Red Sands Forts - History and Facts | History Hit

Red Sands Forts

Bay - offshore, Whitstable

Image Credit: Alamy

About Red Sands Forts

The Red Sands Forts are a series of seven towers built during the Second World War as anti-aircraft defences to protect the City of London from aerial bombardment.

Red Sands Forts history

During the Second World War, the City of London was a major target for both naval and aerial bombardment. In 1943, numerous towers were built in the Thames Estuary as anti-aircraft defences to protect the capital. The forts were initially built on land and floated out to sea in 1943.

The forts had some success. The soldiers stationed there shot down a total of 22 attacking German aircraft and 30 doodlebugs, protecting densely populated London from even more devastation.

Later in the war, the equipment was replaced, and removed soon after. The forts were eventually abandoned in 1958. It wasn’t until 1964 that the Forts served a new purpose. Screaming Lord Sutch set up Radio Sutch (a pirate radio station) in one of the old towers. However, he soon became bored and handed the project to his friend and unpaid manager Reginald Calvert, who then expanded into all five towers that were still connected and called it Radio City.

After the station was shut down in 1967, the Red Sands Forts were yet again abandoned and remained offshore, slowly rusting away. Luckily, a planned restoration of the forts was scheduled in 2020, but was delayed by COVID 19 pandemic. It is planned for the forts to become a museum once restored.

Red Sands Forts today

Today, Redsands, originally one of four sea forts in the Thames Estuary, is made up of seven separate towers – 5 gun towers, a searchlight tower and a central control tower. A walkway would originally have connected them all together. During use, over 100 men would have been stationed at the fort for periods of 6 weeks at a time, watching the skies for enemy bombers intent on destroying the capital.
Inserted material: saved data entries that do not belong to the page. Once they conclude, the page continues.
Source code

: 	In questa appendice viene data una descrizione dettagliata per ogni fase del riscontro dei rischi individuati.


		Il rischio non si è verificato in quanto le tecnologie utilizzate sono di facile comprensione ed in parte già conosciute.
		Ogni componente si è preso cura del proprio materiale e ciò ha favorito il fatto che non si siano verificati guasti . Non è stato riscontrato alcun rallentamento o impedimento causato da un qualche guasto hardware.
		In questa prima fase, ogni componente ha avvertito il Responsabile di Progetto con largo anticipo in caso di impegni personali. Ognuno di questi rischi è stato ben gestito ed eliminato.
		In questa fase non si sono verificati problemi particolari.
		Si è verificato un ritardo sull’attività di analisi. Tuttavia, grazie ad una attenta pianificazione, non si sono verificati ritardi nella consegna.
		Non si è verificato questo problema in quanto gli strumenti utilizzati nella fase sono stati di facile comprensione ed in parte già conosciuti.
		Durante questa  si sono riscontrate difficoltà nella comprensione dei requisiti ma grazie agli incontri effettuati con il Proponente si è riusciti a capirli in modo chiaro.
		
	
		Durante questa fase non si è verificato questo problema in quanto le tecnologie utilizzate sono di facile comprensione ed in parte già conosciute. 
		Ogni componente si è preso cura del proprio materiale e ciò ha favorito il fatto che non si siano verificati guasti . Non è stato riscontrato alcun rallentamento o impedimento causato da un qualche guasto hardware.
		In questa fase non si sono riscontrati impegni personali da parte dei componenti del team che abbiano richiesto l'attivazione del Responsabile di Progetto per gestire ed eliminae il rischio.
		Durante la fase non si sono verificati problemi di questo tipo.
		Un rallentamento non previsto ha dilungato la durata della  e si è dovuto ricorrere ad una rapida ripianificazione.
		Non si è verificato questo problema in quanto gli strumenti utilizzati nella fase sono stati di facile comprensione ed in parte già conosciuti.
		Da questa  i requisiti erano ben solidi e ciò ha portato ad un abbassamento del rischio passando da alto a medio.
Whilst the forts have been subject to long periods of weathering and deterioration, as well as vandalism, a planned restoration of the towers is expected to be completed with the next few years (as of 2021) and the complex be turned into an outdoor museum.

Getting to Red Sands Forts

The Red Sands Forts are truly isolated and so getting to the towers requires taking a boat from Queensborough on the Isle of Sheppey. The six mile boat trip from Queenborough takes around an hour with favourable tides.